Robert Van Ness tells us about Sargon, an ancient ruler in the Middle East, and how his style of rule lingers on in the region to this day.
Ancient History most certainly still has an influence in today’s world. Though names like Suppililiuma and Ukkin Umash mean almost nothing to anyone outside of Chicago’s Oriental Institute, other names such as Sargon of Akkad have a lingering influence. What lessons could be, better should be, learned from Sargon and his influence?
Not much is known about Sargon’s early life. Sargon, or Saru Kinnu, seems to have been illegitimately born to a priestess. According to chronicled legends, he became cupbearer to Ur-Zababa until the king had a dream that Sargon killed the then king. Ur-Zababa, frightened, ordered Sargon to be killed, but Sargon heroically escaped this attempt. Ur-Zababa sent word to Lugal-zage-si, King of Uruk, by way of Sargon to have Sargon killed upon arrival. The rest of the story is lost, but Sargon was not killed. Perhaps the goddess, Innana, saved him, as other legends surrounding Sargon state. Regardless, not much credence is given to early stories surrounding Sargon’s life, nor is much given to legends after his death, because the Sumerian King lists are notoriously exaggerated. Regardless, the fact that Sargon lived is certain, and he set the Ancient Near East onto a course directly affecting the modern world.
Sargon did eventually kill the reigning king, and took the Akkadian throne for himself. He claimed to have built Akkad, or Agade, though this is again an exaggeration. Akkad was around before Sargon became king and is associated with Nimrod according to the Genesis account. Sargon, however, did make Akkad into a magnificent city, and the capital of the world’s first major warrior empire. Sumer was around, as was Nineveh, and Ur, but it was Sargon who sent armies to conquer surrounding territory. His modicum was, “join my empire for protection”; the alternative was death and destruction. Uruk and Umma found this out the difficult way. Sargon razed both cities to the ground when they refused his ‘invitation.’ From there, Sargon invaded all of southern Mesopotamia.

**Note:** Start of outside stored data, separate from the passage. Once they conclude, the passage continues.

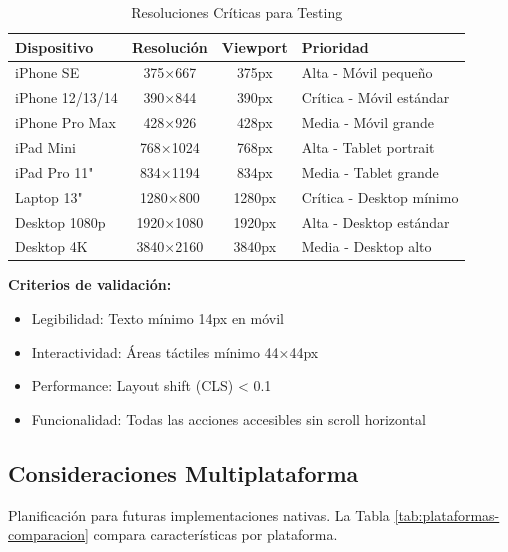 \documentclass[12pt,a4paper,oneside]{article}
\begin{document}
\begin{table}[h]
\centering
\caption{Resoluciones Críticas para Testing}
\label{tab:testing-resolutions}
\small
\begin{tabular}{|l|c|c|p{4cm}|}
\hline
\textbf{Dispositivo} & \textbf{Resolución} & \textbf{Viewport} & \textbf{Prioridad} \\
\hline
iPhone SE & 375×667 & 375px & Alta - Móvil pequeño \\
\hline
iPhone 12/13/14 & 390×844 & 390px & Crítica - Móvil estándar \\
\hline
iPhone Pro Max & 428×926 & 428px & Media - Móvil grande \\
\hline
iPad Mini & 768×1024 & 768px & Alta - Tablet portrait \\
\hline
iPad Pro 11" & 834×1194 & 834px & Media - Tablet grande \\
\hline
Laptop 13" & 1280×800 & 1280px & Crítica - Desktop mínimo \\
\hline
Desktop 1080p & 1920×1080 & 1920px & Alta - Desktop estándar \\
\hline
Desktop 4K & 3840×2160 & 3840px & Media - Desktop alto \\
\hline
\end{tabular}
\end{table}

\textbf{Criterios de validación:}
\begin{itemize}
    \item Legibilidad: Texto mínimo 14px en móvil
    \item Interactividad: Áreas táctiles mínimo 44×44px
    \item Performance: Layout shift (CLS) < 0.1
    \item Funcionalidad: Todas las acciones accesibles sin scroll horizontal
\end{itemize}

\newpage

\subsection{Consideraciones Multiplataforma}

Planificación para futuras implementaciones nativas. La Tabla \ref{tab:plataformas-comparacion} compara características por plataforma.
\end{document}
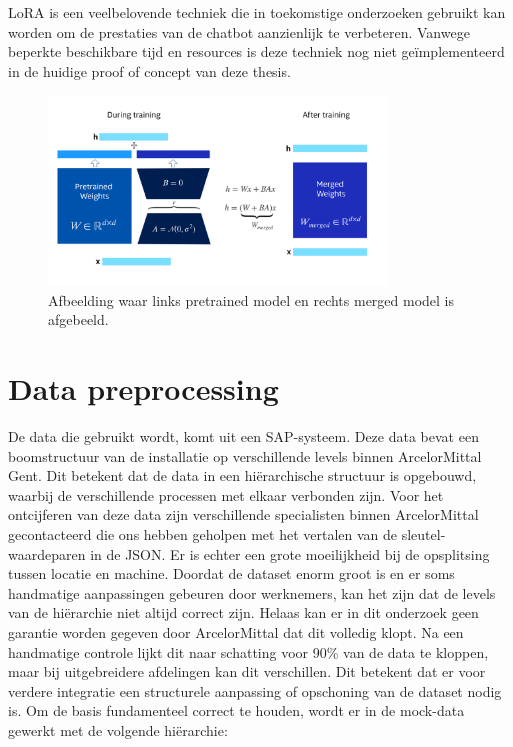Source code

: LoRA is een veelbelovende techniek die in toekomstige onderzoeken gebruikt kan worden om de prestaties van de chatbot aanzienlijk te verbeteren. 
Vanwege beperkte beschikbare tijd en resources is deze techniek nog niet geïmplementeerd in de huidige proof of concept van deze thesis.

\begin{figure}[H]
     \centering
     \includegraphics[width=0.8\textwidth]{./img/lora.png}
     \caption[Lora principe.]{\label{fig:lora}Afbeelding waar links pretrained model en rechts merged model is afgebeeld.}
\end{figure}

\section{Data preprocessing}
De data die gebruikt wordt, komt uit een SAP-systeem. Deze data bevat een boomstructuur van de installatie op verschillende levels binnen ArcelorMittal Gent.
Dit betekent dat de data in een hiërarchische structuur is opgebouwd, waarbij de verschillende processen met elkaar verbonden zijn.
Voor het ontcijferen van deze data zijn verschillende specialisten binnen ArcelorMittal gecontacteerd die ons hebben geholpen met het vertalen van de sleutel-waardeparen in de JSON.\@
Er is echter een grote moeilijkheid bij de opsplitsing tussen locatie en machine. Doordat de dataset enorm groot is en er soms handmatige aanpassingen gebeuren door werknemers, kan het zijn dat de levels van de hiërarchie niet altijd correct zijn.
Helaas kan er in dit onderzoek geen garantie worden gegeven door ArcelorMittal dat dit volledig klopt. Na een handmatige controle lijkt dit naar schatting voor 90\% van de data te kloppen, maar bij uitgebreidere afdelingen kan dit verschillen.
Dit betekent dat er voor verdere integratie een structurele aanpassing of opschoning van de dataset nodig is.
Om de basis fundamenteel correct te houden, wordt er in de mock-data gewerkt met de volgende hiërarchie:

Sumer was a large prize to Sargon, and he made certain that it would not be lost. In order to maintain control of the region, he set more than 5,000 administrators to take charge of the many Sumerian cities such as Ur, Uruk, and Eridu. He made Sumerian the world language by spreading Sumerian cuneiform throughout the known world. Trade routes and connections became Akkadian, and continued along older Sumerian passages, which included India and Egypt. Upon the face of it, Sargon seems to have been rather fair with Sumer, but he was ruthlessly brutal at times. One example is how he destroyed Kazalla so completely that “birds could not find a place to land.” Sumerians were also not allowed to rule in the Akkadian government. Only Akkadians were allowed to occupy those positions.
EVEN GREATER POWER
Sargon, happy but insatiable, did not rest content with Sumerian annexation. He began to raise new armies throughout Mesopotamia. He used these forces when the Elamites invaded Akkad by beating back the invasion. He then invaded Elam himself, and captured Susa, Barhashe, and Awan, forcing the subjected peoples into his rapidly expanding empire. With lands to the south and east conquered, Sargon turned his attention toward Taurus, modern Turkey, northern Syria, Iraq, and Lebanon. He conquered these lands rather easily, and created a trade network that brought silver, gold, iron, and cedar into Akkad. Akkadian power was now over most of the Fertile Crescent as was seen through this trade network, which spanned much of the known world from Eastern Europe to North Africa to India. Akkadian customs – language, religion, art, architecture – were spread along the trade routes, and became the standard for almost two millennia until the Greeks and Persians established their mighty empires.
Other ancient kings, such as the Babylonian Nabonidus and Nebuchadnezzar, studied Sargon faithfully, and based their conquests on his legends, thus establishing a lengthy tradition of powerful men ruling in their own right. Other Middle Eastern potentates up to the modern era have also drawn much from these ancient roots. Their subjected peoples view such rulers positively, as it is in their lengthy history to be ruled by such powerful men. Democratic forms of government, as a result, are often viewed as ignoble, untrustworthy, and almost contemptible by comparison to strong, centralized government. What is respectable is might, and the Middle East certainly has a history of mighty rulers descending from Sargon’s tradition. Sargon died around 2215 BC, but his influence did not. In fact, his ghost is still seen from time to time in many of the Middle Eastern potentates, who rise to govern the many thriving Middle Eastern nations.